What the task requires
Tally up the lines below containing the string "benefit", then write the number alone.

Records for processing
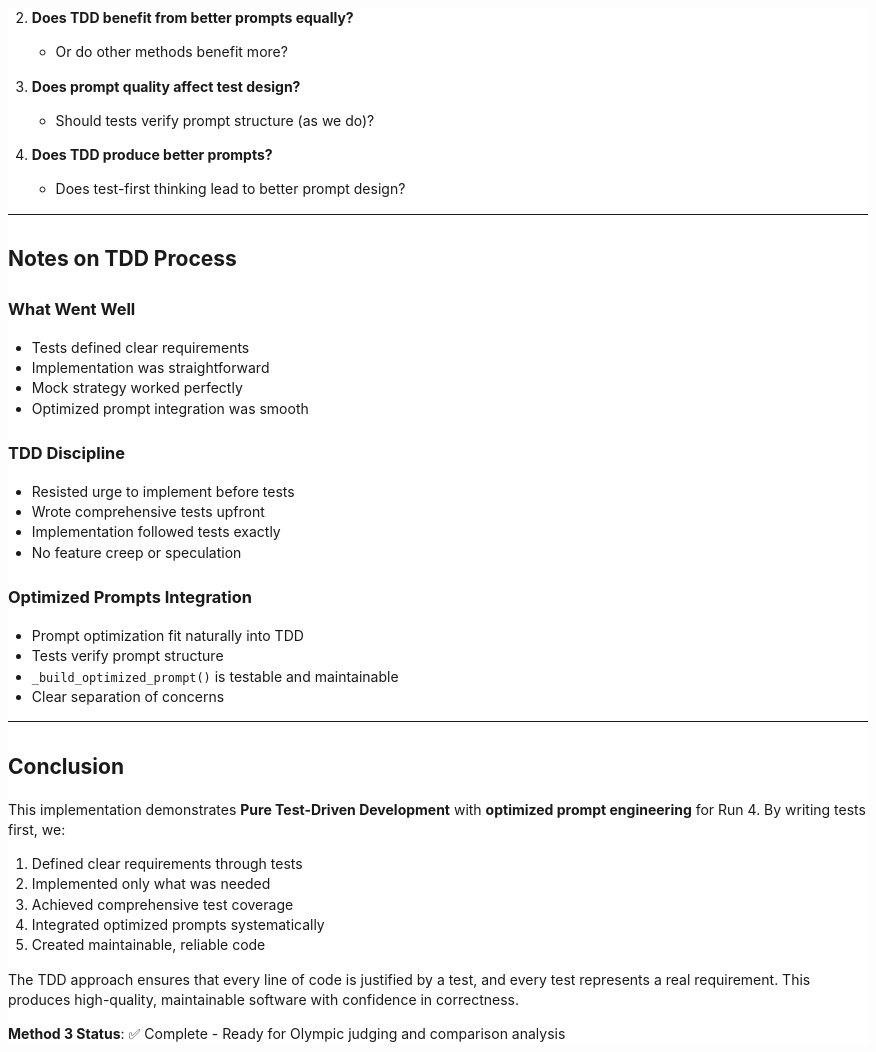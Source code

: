 2. **Does TDD benefit from better prompts equally?**
   - Or do other methods benefit more?

3. **Does prompt quality affect test design?**
   - Should tests verify prompt structure (as we do)?

4. **Does TDD produce better prompts?**
   - Does test-first thinking lead to better prompt design?

---

## Notes on TDD Process

### What Went Well
- Tests defined clear requirements
- Implementation was straightforward
- Mock strategy worked perfectly
- Optimized prompt integration was smooth

### TDD Discipline
- Resisted urge to implement before tests
- Wrote comprehensive tests upfront
- Implementation followed tests exactly
- No feature creep or speculation

### Optimized Prompts Integration
- Prompt optimization fit naturally into TDD
- Tests verify prompt structure
- `_build_optimized_prompt()` is testable and maintainable
- Clear separation of concerns

---

## Conclusion

This implementation demonstrates **Pure Test-Driven Development** with **optimized prompt engineering** for Run 4. By writing tests first, we:

1. Defined clear requirements through tests
2. Implemented only what was needed
3. Achieved comprehensive test coverage
4. Integrated optimized prompts systematically
5. Created maintainable, reliable code

The TDD approach ensures that every line of code is justified by a test, and every test represents a real requirement. This produces high-quality, maintainable software with confidence in correctness.

**Method 3 Status**: ✅ Complete - Ready for Olympic judging and comparison analysis
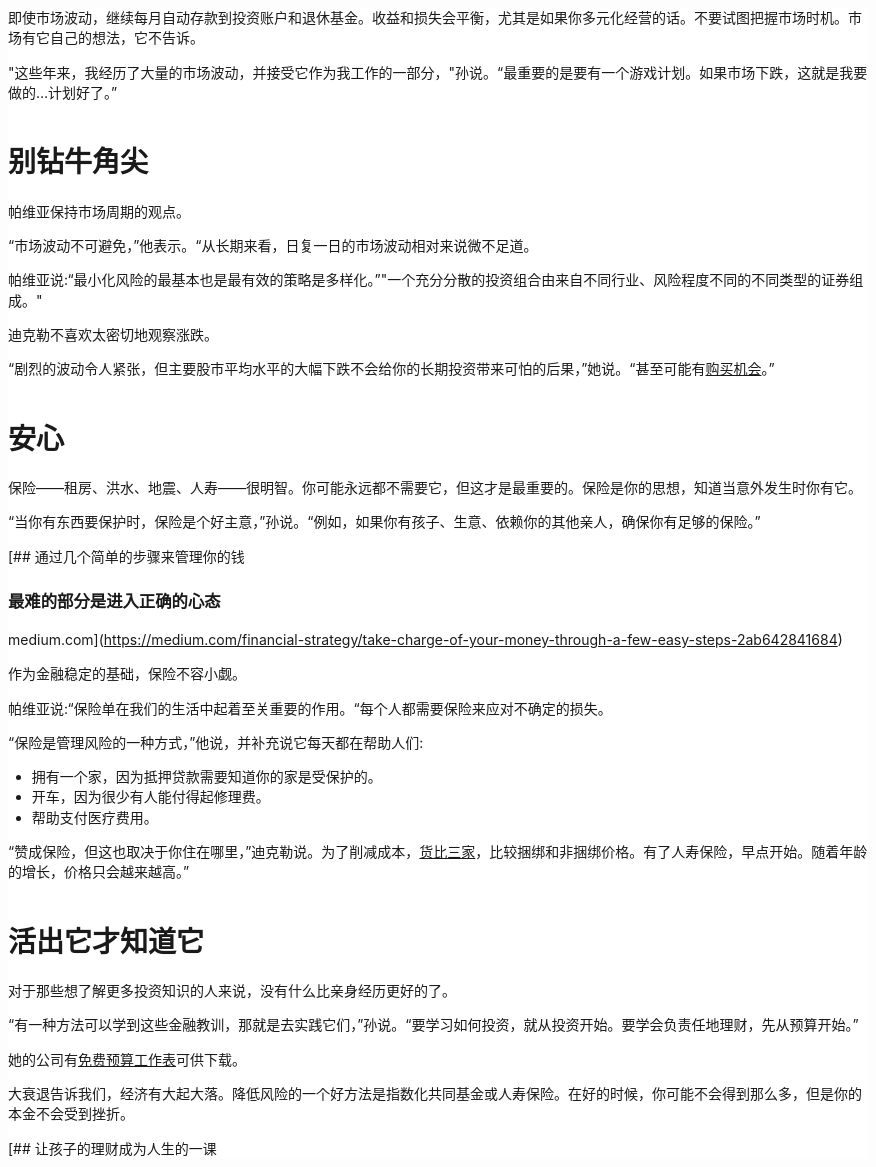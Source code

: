 即使市场波动，继续每月自动存款到投资账户和退休基金。收益和损失会平衡，尤其是如果你多元化经营的话。不要试图把握市场时机。市场有它自己的想法，它不告诉。

"这些年来，我经历了大量的市场波动，并接受它作为我工作的一部分，"孙说。“最重要的是要有一个游戏计划。如果市场下跌，这就是我要做的…计划好了。”

# **别钻牛角尖**

帕维亚保持市场周期的观点。

“市场波动不可避免，”他表示。“从长期来看，日复一日的市场波动相对来说微不足道。

帕维亚说:“最小化风险的最基本也是最有效的策略是多样化。”"一个充分分散的投资组合由来自不同行业、风险程度不同的不同类型的证券组成。"

迪克勒不喜欢太密切地观察涨跌。

“剧烈的波动令人紧张，但主要股市平均水平的大幅下跌不会给你的长期投资带来可怕的后果，”她说。“甚至可能有[购买机会](https://www.cnbc.com/2018/02/06/dont-sweat-the-stock-market-sell-off.html?__source=sharebar|twitter&par=sharebar)。”

# **安心**

保险——租房、洪水、地震、人寿——很明智。你可能永远都不需要它，但这才是最重要的。保险是你的思想，知道当意外发生时你有它。

“当你有东西要保护时，保险是个好主意，”孙说。“例如，如果你有孩子、生意、依赖你的其他亲人，确保你有足够的保险。”

[](https://medium.com/financial-strategy/take-charge-of-your-money-through-a-few-easy-steps-2ab642841684) [## 通过几个简单的步骤来管理你的钱

### 最难的部分是进入正确的心态

medium.com](https://medium.com/financial-strategy/take-charge-of-your-money-through-a-few-easy-steps-2ab642841684) 

作为金融稳定的基础，保险不容小觑。

帕维亚说:“保险单在我们的生活中起着至关重要的作用。“每个人都需要保险来应对不确定的损失。

“保险是管理风险的一种方式，”他说，并补充说它每天都在帮助人们:

*   拥有一个家，因为抵押贷款需要知道你的家是受保护的。
*   开车，因为很少有人能付得起修理费。
*   帮助支付医疗费用。

“赞成保险，但这也取决于你住在哪里，”迪克勒说。为了削减成本，[货比三家](https://www.cnbc.com/2017/10/05/bundling-auto-homeowners-insurance-can-cut-your-premiums.html?__source=sharebar|twitter&par=sharebar)，比较捆绑和非捆绑价格。有了人寿保险，早点开始。随着年龄的增长，价格只会越来越高。”

# **活出它才知道它**

对于那些想了解更多投资知识的人来说，没有什么比亲身经历更好的了。

“有一种方法可以学到这些金融教训，那就是去实践它们，”孙说。“要学习如何投资，就从投资开始。要学会负责任地理财，先从预算开始。”

她的公司有[免费预算工作表](https://sungroupwp.com/budgets/)可供下载。

大衰退告诉我们，经济有大起大落。降低风险的一个好方法是指数化共同基金或人寿保险。在好的时候，你可能不会得到那么多，但是你的本金不会受到挫折。

[](/make-kids-finances-a-life-lesson-71ea5b89a760) [## 让孩子的理财成为人生的一课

Answer for the task
2